Some would suggest that art without form is a masturbatory exercise. While this is a fairly harsh dismissal (there’s considerable though put behind a lot of those canvases that your kid could’ve painted), I have at times wondered whether certain artists find more enjoyment in creating works that are opaque than works that are meaningful. Hila Peleg’s A Crime Against Art is the cinematic equivalent of contemporary art at its worst: boring, pompous, and proudly impenetrable, completely devoid of any stylistic niceties and satisfying perhaps only to those who made it.
Before going any further, I have a confession to make: a little past the halfway point, I walked out of this film. This is the first time I’ve walked out of a movie in ten years. I have exams to study for, and life’s just too short.
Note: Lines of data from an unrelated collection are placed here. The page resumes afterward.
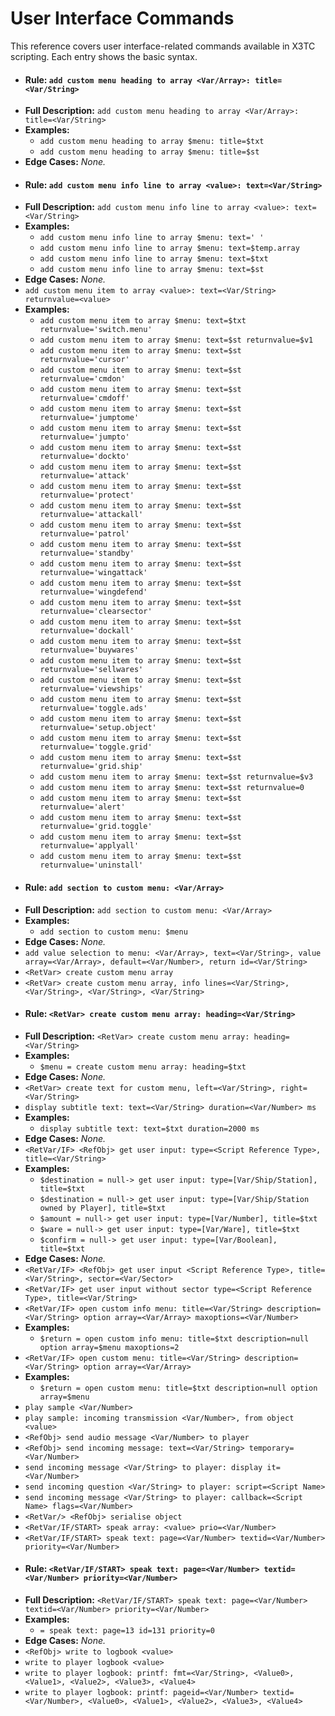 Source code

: # User Interface Commands

This reference covers user interface-related commands available in X3TC scripting. Each entry shows the basic syntax.

- #### Rule: `add custom menu heading to array <Var/Array>: title=<Var/String>`
- **Full Description:** `add custom menu heading to array <Var/Array>: title=<Var/String>`
- **Examples:**
  - `add custom menu heading to array $menu: title=$txt`
  - `add custom menu heading to array $menu: title=$st`
- **Edge Cases:** _None._
- #### Rule: `add custom menu info line to array <value>: text=<Var/String>`
- **Full Description:** `add custom menu info line to array <value>: text=<Var/String>`
- **Examples:**
  - `add custom menu info line to array $menu: text=' '`
  - `add custom menu info line to array $menu: text=$temp.array`
  - `add custom menu info line to array $menu: text=$txt`
  - `add custom menu info line to array $menu: text=$st`
- **Edge Cases:** _None._
- `add custom menu item to array <value>: text=<Var/String> returnvalue=<value>`
- **Examples:**
  - `add custom menu item to array $menu: text=$txt returnvalue='switch.menu'`
  - `add custom menu item to array $menu: text=$st returnvalue=$v1`
  - `add custom menu item to array $menu: text=$st returnvalue='cursor'`
  - `add custom menu item to array $menu: text=$st returnvalue='cmdon'`
  - `add custom menu item to array $menu: text=$st returnvalue='cmdoff'`
  - `add custom menu item to array $menu: text=$st returnvalue='jumptome'`
  - `add custom menu item to array $menu: text=$st returnvalue='jumpto'`
  - `add custom menu item to array $menu: text=$st returnvalue='dockto'`
  - `add custom menu item to array $menu: text=$st returnvalue='attack'`
  - `add custom menu item to array $menu: text=$st returnvalue='protect'`
  - `add custom menu item to array $menu: text=$st returnvalue='attackall'`
  - `add custom menu item to array $menu: text=$st returnvalue='patrol'`
  - `add custom menu item to array $menu: text=$st returnvalue='standby'`
  - `add custom menu item to array $menu: text=$st returnvalue='wingattack'`
  - `add custom menu item to array $menu: text=$st returnvalue='wingdefend'`
  - `add custom menu item to array $menu: text=$st returnvalue='clearsector'`
  - `add custom menu item to array $menu: text=$st returnvalue='dockall'`
  - `add custom menu item to array $menu: text=$st returnvalue='buywares'`
  - `add custom menu item to array $menu: text=$st returnvalue='sellwares'`
  - `add custom menu item to array $menu: text=$st returnvalue='viewships'`
  - `add custom menu item to array $menu: text=$st returnvalue='toggle.ads'`
  - `add custom menu item to array $menu: text=$st returnvalue='setup.object'`
  - `add custom menu item to array $menu: text=$st returnvalue='toggle.grid'`
  - `add custom menu item to array $menu: text=$st returnvalue='grid.ship'`
  - `add custom menu item to array $menu: text=$st returnvalue=$v3`
  - `add custom menu item to array $menu: text=$st returnvalue=0`
  - `add custom menu item to array $menu: text=$st returnvalue='alert'`
  - `add custom menu item to array $menu: text=$st returnvalue='grid.toggle'`
  - `add custom menu item to array $menu: text=$st returnvalue='applyall'`
  - `add custom menu item to array $menu: text=$st returnvalue='uninstall'`
- #### Rule: `add section to custom menu: <Var/Array>`
- **Full Description:** `add section to custom menu: <Var/Array>`
- **Examples:**
  - `add section to custom menu: $menu`
- **Edge Cases:** _None._
- `add value selection to menu: <Var/Array>, text=<Var/String>, value array=<Var/Array>, default=<Var/Number>, return id=<Var/String>`
- `<RetVar> create custom menu array`
- `<RetVar> create custom menu array, info lines=<Var/String>, <Var/String>, <Var/String>, <Var/String>`
- #### Rule: `<RetVar> create custom menu array: heading=<Var/String>`
- **Full Description:** `<RetVar> create custom menu array: heading=<Var/String>`
- **Examples:**
  - `$menu = create custom menu array: heading=$txt`
- **Edge Cases:** _None._
- `<RetVar> create text for custom menu, left=<Var/String>, right=<Var/String>`
- `display subtitle text: text=<Var/String> duration=<Var/Number> ms`
- **Examples:**
  - `display subtitle text: text=$txt duration=2000 ms`
- **Edge Cases:** _None._
- `<RetVar/IF> <RefObj> get user input: type=<Script Reference Type>, title=<Var/String>`
- **Examples:**
  - `$destination = null-> get user input: type=[Var/Ship/Station], title=$txt`
  - `$destination = null-> get user input: type=[Var/Ship/Station owned by Player], title=$txt`
  - `$amount = null-> get user input: type=[Var/Number], title=$txt`
  - `$ware = null-> get user input: type=[Var/Ware], title=$txt`
  - `$confirm = null-> get user input: type=[Var/Boolean], title=$txt`
- **Edge Cases:** _None._
- `<RetVar/IF> <RefObj> get user input <Script Reference Type>, title=<Var/String>, sector=<Var/Sector>`
- `<RetVar/IF> get user input without sector type=<Script Reference Type>, title=<Var/String>`
- `<RetVar/IF> open custom info menu: title=<Var/String> description=<Var/String> option array=<Var/Array> maxoptions=<Var/Number>`
- **Examples:**
  - `$return = open custom info menu: title=$txt description=null option array=$menu maxoptions=2`
- `<RetVar/IF> open custom menu: title=<Var/String> description=<Var/String> option array=<Var/Array>`
- **Examples:**
  - `$return = open custom menu: title=$txt description=null option array=$menu`
- `play sample <Var/Number>`
- `play sample: incoming transmission <Var/Number>, from object <value>`
- `<RefObj> send audio message <Var/Number> to player`
- `<RefObj> send incoming message: text=<Var/String> temporary=<Var/Number>`
- `send incoming message <Var/String> to player: display it=<Var/Number>`
- `send incoming question <Var/String> to player: script=<Script Name>`
- `send incoming message <Var/String> to player: callback=<Script Name> flags=<Var/Number>`
- `<RetVar/> <RefObj> serialise object`
- `<RetVar/IF/START> speak array: <value> prio=<Var/Number>`
- `<RetVar/IF/START> speak text: page=<Var/Number> textid=<Var/Number> priority=<Var/Number>`
- #### Rule: `<RetVar/IF/START> speak text: page=<Var/Number> textid=<Var/Number> priority=<Var/Number>`
- **Full Description:** `<RetVar/IF/START> speak text: page=<Var/Number> textid=<Var/Number> priority=<Var/Number>`
- **Examples:**
  - `= speak text: page=13 id=131 priority=0`
- **Edge Cases:** _None._
- `<RefObj> write to logbook <value>`
- `write to player logbook <value>`
- `write to player logbook: printf: fmt=<Var/String>, <Value0>, <Value1>, <Value2>, <Value3>, <Value4>`
- `write to player logbook: printf: pageid=<Var/Number> textid=<Var/Number>, <Value0>, <Value1>, <Value2>, <Value3>, <Value4>`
A Crime Against Art has a cute premise. A New York artist named Anton Vidokle, fed up with the state of the art world, has put himself, along with curator Tirdad Zolghadr, on trial for crimes against art – namely, selling out to the new bourgeoisie. (I swear to god, this movie actually uses the word “bourgeoisie” with a straight face.) The trial is filmed in the same bare-bones style you might find on a particularly slow afternoon of C-SPAN, with virtually no frills. It’s embarrassing to admit this, but I could not follow this film; the dialogue is entirely comprised of the kind of pseudo-intellectual jargon that gets used to inflate small ideas. This film is packed with people speaking so much yet saying so little.
What ideas, exactly, does this movie have? I find myself turning helplessly to Christopher McKinnon’s notes in the official Hot Docs festival guide. He reports: “The indictments are piling up. There are suggestions that the whole trial is a waste of time, or worse still a product of the accused’s puffed up vanity. There is railing against the New Bourgeoisie. The accusations continue: the trial expresses a death wish, a desire for martyrdom. The artists are guilty, guilty, guilty of a gloating kind of heroic thinking. They wish to absolved by their peers, revered by there peers, both. They have colluded with the bourgeoisie, they have eroded artistic agency, they have made impossible the creation of new and meaningful art.”
This is all intriguingly anarchic, yes, but I found it quite simply impossible to follow. The film never explains what exactly the “New Bourgeoisie” is, nor does it clearly and effectively illustrate how artists have surrendered to them, nor does it even mention very many artists by name. This movie does not even show a single example of Anton Vidokle’s work. Is it too much to ask that the filmmakers throw me a bone by placing all this nothingness in some kind of context?
I was about to say that A Crime Against Art might work better for its target audience, but what target audience could this film possibly have in mind? It completely baffled this casual patron of the arts, but I suspect even serious art enthusiasts will be bored. It feels like a home movie that Vidokle, Peleg, and the rest of the cast and crew have made for their own private amusement. Contemporary art does itself a disservice by calling itself art. A Crime Against Art does itself a disservice by calling itself a movie.